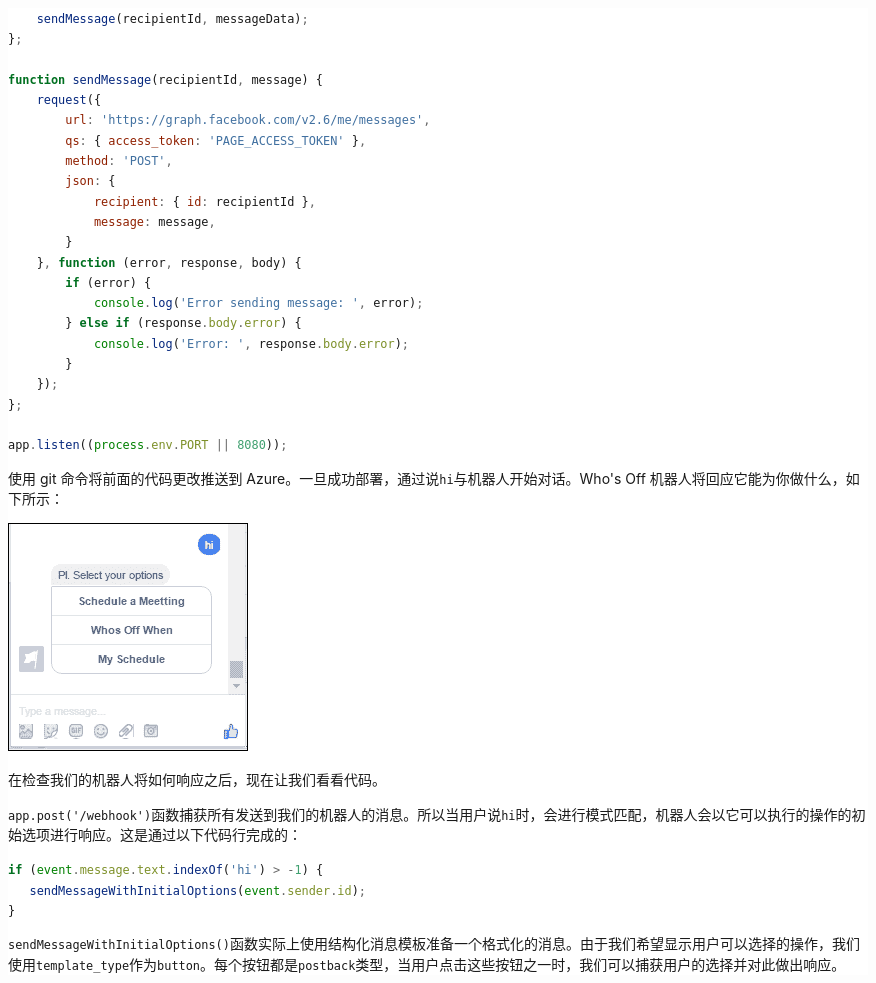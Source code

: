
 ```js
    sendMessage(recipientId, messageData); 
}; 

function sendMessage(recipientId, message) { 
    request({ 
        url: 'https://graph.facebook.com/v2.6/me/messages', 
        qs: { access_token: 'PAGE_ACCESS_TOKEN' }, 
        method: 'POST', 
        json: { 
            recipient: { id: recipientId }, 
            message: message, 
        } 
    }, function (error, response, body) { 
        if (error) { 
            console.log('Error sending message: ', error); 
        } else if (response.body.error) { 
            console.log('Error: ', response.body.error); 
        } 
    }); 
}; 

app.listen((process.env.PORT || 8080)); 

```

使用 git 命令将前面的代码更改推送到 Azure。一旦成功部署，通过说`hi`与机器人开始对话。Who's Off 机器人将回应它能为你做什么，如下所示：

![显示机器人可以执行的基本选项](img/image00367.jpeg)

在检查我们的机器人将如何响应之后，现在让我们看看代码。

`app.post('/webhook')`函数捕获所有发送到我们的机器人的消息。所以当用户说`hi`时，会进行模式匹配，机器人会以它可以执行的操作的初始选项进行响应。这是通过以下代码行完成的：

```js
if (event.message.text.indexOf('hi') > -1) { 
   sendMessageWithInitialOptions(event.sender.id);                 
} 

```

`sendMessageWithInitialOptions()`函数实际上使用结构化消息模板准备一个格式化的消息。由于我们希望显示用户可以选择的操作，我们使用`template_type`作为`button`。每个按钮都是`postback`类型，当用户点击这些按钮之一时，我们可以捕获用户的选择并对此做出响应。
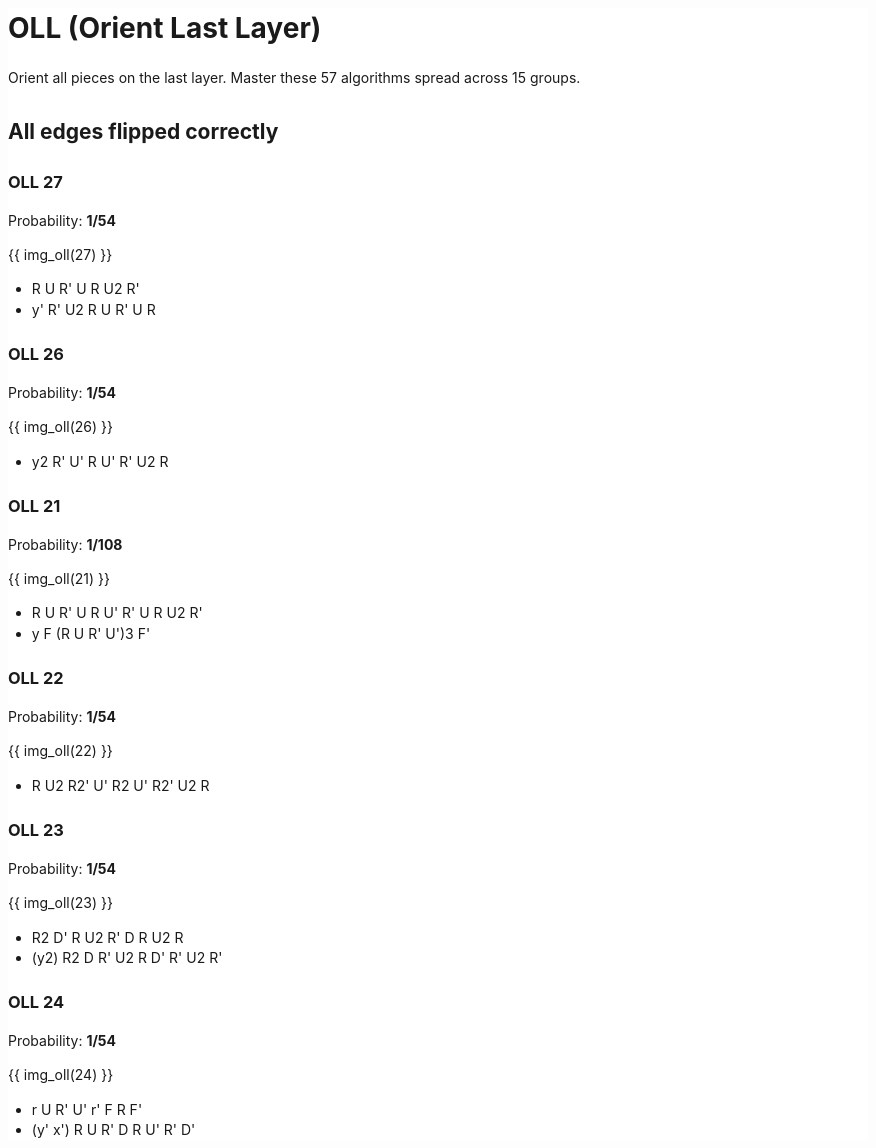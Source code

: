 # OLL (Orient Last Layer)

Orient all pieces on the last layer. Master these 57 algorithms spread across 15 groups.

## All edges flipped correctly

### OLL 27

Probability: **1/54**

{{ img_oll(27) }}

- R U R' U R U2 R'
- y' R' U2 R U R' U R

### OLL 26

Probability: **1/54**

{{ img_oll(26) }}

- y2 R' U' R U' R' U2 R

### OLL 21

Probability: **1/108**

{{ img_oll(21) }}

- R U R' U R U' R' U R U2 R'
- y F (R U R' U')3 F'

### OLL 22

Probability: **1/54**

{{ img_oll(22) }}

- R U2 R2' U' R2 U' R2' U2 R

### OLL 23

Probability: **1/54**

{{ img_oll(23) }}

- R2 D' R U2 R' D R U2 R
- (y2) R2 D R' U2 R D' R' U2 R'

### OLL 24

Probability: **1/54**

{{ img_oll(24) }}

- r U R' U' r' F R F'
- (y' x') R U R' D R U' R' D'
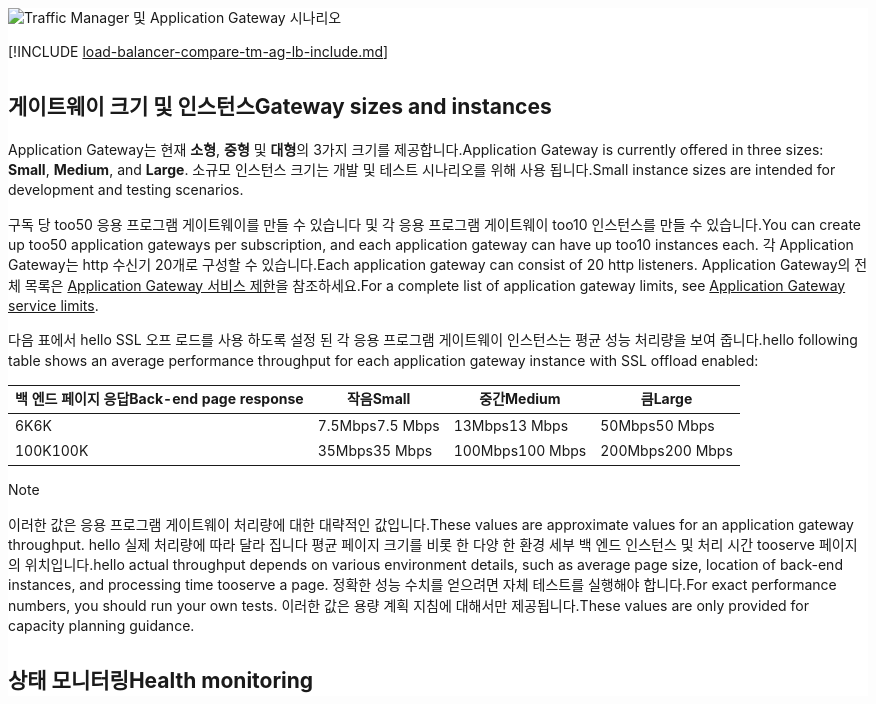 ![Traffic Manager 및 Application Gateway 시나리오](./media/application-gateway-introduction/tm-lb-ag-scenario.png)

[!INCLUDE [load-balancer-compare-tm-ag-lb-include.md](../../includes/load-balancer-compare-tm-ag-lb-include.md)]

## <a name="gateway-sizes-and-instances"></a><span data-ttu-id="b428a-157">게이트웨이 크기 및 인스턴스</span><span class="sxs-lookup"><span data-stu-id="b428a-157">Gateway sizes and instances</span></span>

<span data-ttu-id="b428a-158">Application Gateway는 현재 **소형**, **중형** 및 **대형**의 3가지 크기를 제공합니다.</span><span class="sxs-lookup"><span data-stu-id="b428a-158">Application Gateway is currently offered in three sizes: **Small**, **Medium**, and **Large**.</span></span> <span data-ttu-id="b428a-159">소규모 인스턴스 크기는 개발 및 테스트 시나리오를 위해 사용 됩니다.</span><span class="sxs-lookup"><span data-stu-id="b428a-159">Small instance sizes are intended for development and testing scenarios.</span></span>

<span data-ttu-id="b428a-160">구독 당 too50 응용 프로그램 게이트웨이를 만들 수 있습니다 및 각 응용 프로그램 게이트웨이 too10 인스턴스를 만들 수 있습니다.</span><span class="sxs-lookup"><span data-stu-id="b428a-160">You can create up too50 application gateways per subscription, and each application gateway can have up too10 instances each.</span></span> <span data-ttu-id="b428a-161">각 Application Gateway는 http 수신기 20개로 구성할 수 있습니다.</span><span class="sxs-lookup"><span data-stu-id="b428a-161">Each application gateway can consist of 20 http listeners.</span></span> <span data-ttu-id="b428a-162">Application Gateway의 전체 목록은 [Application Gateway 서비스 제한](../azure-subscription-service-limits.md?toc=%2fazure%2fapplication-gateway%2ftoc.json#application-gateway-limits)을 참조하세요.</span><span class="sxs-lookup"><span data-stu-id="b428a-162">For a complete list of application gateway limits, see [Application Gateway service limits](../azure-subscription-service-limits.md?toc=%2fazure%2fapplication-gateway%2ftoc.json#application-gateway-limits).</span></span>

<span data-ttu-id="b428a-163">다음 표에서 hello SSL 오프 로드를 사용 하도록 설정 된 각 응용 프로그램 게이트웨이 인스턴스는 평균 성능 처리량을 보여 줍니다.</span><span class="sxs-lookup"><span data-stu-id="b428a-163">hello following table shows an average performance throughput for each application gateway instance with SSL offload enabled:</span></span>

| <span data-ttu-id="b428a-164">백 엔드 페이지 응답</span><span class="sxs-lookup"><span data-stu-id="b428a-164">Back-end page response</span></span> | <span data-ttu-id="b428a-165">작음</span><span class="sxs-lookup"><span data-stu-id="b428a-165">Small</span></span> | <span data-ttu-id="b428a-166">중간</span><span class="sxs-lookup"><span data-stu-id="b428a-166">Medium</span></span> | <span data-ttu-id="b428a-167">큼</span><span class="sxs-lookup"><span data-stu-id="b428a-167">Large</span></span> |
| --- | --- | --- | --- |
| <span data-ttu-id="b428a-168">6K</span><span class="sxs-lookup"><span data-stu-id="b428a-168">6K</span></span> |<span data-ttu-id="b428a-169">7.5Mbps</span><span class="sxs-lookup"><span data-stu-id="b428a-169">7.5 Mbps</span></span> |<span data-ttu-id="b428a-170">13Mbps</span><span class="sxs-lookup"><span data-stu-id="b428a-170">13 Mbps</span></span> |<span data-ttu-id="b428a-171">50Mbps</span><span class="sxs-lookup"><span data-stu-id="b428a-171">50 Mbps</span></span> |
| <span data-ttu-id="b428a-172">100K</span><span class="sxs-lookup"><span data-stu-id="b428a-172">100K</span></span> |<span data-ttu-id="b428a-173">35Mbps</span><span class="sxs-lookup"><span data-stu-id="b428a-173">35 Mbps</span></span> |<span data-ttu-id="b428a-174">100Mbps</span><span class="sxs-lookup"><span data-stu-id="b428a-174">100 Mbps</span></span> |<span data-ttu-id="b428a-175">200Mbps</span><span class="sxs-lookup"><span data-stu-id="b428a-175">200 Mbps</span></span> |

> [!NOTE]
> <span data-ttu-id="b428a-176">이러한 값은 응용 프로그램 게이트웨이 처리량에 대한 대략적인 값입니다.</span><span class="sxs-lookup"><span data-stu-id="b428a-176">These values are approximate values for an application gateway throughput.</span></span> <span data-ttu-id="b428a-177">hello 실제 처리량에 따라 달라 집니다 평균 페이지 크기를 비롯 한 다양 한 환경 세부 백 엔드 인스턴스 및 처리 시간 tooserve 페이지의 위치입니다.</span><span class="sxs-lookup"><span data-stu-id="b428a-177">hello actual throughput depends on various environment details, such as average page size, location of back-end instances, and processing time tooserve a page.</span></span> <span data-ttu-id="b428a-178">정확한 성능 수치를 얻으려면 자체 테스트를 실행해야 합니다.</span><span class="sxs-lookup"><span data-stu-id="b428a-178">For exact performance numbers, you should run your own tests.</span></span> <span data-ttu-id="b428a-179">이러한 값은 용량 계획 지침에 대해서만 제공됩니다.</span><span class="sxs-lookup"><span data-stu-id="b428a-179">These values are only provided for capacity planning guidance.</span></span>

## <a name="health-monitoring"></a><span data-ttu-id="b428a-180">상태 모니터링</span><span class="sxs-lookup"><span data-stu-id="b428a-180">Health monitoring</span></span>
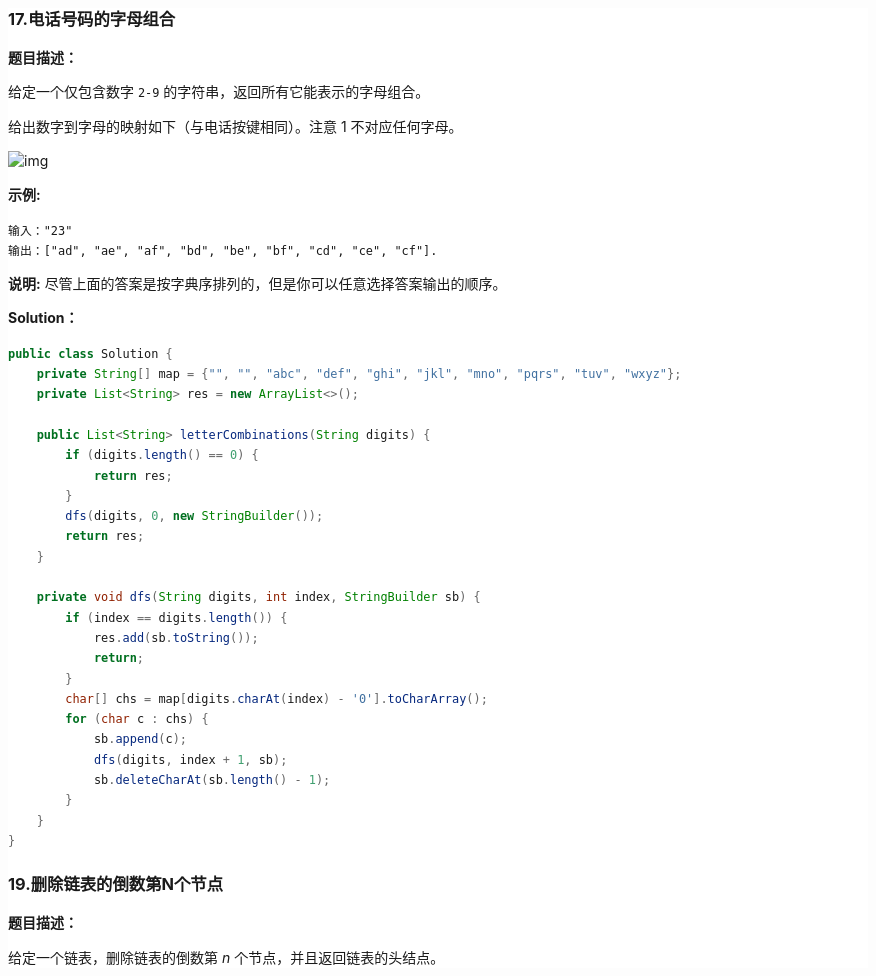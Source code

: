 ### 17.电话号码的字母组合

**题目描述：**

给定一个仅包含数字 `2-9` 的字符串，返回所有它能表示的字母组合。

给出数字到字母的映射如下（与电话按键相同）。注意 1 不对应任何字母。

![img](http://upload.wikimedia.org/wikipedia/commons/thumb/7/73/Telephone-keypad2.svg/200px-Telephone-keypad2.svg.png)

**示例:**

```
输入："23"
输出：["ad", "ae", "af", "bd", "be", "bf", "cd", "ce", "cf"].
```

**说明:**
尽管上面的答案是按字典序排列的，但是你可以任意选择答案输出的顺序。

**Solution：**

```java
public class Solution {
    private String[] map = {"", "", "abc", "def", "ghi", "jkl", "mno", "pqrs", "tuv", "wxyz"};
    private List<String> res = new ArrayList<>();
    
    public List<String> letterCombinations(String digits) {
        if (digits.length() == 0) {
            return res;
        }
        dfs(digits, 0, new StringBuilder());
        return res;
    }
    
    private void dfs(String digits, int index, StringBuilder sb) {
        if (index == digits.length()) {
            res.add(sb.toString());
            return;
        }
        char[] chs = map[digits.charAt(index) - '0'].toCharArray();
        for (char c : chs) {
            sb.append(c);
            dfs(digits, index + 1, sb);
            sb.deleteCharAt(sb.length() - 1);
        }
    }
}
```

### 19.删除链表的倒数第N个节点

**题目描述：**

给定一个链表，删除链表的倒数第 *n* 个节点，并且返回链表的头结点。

..............................

Goal of the exercise –
Your response should contain each line of the entries above that holds the string "body".

Written answer –
    }, function (error, response, body) { 
        } else if (response.body.error) { 
            console.log('Error: ', response.body.error); 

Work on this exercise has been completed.